Top of Provided entries

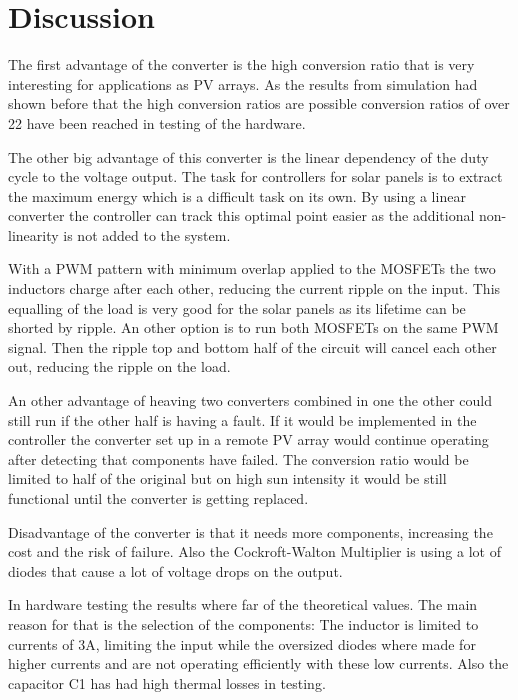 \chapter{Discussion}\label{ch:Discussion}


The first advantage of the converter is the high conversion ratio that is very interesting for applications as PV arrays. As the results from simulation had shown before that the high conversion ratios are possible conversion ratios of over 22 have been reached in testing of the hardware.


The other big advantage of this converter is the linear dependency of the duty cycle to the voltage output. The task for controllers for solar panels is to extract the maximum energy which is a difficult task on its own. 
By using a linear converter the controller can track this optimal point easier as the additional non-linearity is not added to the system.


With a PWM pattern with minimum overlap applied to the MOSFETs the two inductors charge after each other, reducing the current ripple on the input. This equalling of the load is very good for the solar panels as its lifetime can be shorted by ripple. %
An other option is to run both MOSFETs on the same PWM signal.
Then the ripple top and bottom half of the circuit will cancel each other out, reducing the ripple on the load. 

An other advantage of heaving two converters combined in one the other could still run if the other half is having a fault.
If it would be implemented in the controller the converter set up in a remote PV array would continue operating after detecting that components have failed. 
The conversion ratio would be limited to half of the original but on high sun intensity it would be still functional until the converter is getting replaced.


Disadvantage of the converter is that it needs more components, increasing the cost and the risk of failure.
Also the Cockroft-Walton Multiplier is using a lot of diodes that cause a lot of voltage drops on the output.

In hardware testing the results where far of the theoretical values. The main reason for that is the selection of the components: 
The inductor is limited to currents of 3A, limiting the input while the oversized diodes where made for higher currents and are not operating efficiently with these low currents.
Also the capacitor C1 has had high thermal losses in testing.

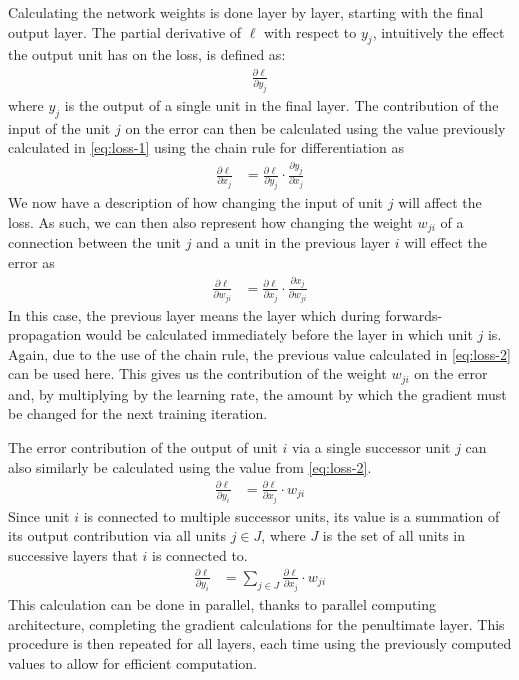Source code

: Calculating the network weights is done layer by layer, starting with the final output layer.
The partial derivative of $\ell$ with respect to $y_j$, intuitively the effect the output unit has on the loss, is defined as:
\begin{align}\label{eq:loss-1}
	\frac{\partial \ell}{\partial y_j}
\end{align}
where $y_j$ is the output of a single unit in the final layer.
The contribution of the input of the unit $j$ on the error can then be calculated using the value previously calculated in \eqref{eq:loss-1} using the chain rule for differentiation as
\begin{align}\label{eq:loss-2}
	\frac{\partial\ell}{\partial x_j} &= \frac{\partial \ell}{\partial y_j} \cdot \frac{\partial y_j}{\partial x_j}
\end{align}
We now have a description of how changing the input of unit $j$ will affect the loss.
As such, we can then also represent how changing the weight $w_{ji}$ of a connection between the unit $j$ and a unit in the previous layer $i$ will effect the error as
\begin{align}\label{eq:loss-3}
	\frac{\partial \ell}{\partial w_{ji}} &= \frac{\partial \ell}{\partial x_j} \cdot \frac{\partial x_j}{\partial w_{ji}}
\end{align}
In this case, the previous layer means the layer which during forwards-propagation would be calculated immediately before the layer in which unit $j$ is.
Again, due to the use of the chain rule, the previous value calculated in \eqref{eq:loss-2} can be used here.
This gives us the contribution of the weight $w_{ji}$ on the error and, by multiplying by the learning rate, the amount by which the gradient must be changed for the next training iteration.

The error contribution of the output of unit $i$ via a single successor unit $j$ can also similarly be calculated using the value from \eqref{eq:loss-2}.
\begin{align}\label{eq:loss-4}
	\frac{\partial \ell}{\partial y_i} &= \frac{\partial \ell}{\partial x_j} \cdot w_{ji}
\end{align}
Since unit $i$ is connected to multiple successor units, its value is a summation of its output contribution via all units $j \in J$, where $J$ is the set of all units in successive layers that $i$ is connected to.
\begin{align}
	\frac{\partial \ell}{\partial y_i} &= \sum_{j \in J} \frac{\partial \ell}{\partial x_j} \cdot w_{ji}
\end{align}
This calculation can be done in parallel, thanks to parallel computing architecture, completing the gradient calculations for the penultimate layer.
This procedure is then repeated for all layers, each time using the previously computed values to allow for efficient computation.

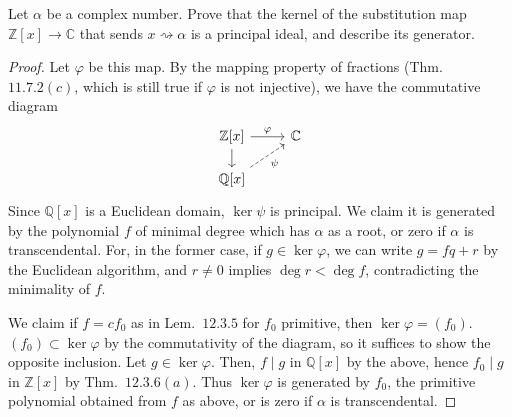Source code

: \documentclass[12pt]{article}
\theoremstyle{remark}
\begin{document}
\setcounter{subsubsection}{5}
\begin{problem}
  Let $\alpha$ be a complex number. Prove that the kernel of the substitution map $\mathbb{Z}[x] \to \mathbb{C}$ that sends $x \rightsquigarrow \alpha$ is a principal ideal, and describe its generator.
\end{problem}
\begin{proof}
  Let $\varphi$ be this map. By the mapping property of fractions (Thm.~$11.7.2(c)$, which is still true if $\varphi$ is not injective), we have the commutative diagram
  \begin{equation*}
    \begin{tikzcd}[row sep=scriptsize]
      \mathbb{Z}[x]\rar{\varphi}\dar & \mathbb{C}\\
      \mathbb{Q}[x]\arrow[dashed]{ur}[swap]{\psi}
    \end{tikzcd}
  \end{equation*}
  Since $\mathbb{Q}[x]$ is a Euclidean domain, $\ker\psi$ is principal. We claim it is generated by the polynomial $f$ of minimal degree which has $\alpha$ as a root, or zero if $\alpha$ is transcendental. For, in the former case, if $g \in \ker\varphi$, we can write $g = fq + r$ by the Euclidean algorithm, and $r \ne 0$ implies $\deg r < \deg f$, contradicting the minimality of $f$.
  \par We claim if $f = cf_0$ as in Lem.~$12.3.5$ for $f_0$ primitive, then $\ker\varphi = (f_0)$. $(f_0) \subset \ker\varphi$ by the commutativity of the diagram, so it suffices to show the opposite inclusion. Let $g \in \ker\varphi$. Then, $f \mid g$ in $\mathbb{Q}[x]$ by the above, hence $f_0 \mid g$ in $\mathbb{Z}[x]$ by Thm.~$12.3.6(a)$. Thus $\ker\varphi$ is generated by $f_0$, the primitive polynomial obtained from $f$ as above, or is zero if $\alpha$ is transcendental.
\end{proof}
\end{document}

Bottom of Provided entries

**Work instructions:**
Wherever a line above contains "will", copy that line.

**Response below:**
Then the ripple top and bottom half of the circuit will cancel each other out, reducing the ripple on the load. 
We now have a description of how changing the input of unit $j$ will affect the loss.
As such, we can then also represent how changing the weight $w_{ji}$ of a connection between the unit $j$ and a unit in the previous layer $i$ will effect the error as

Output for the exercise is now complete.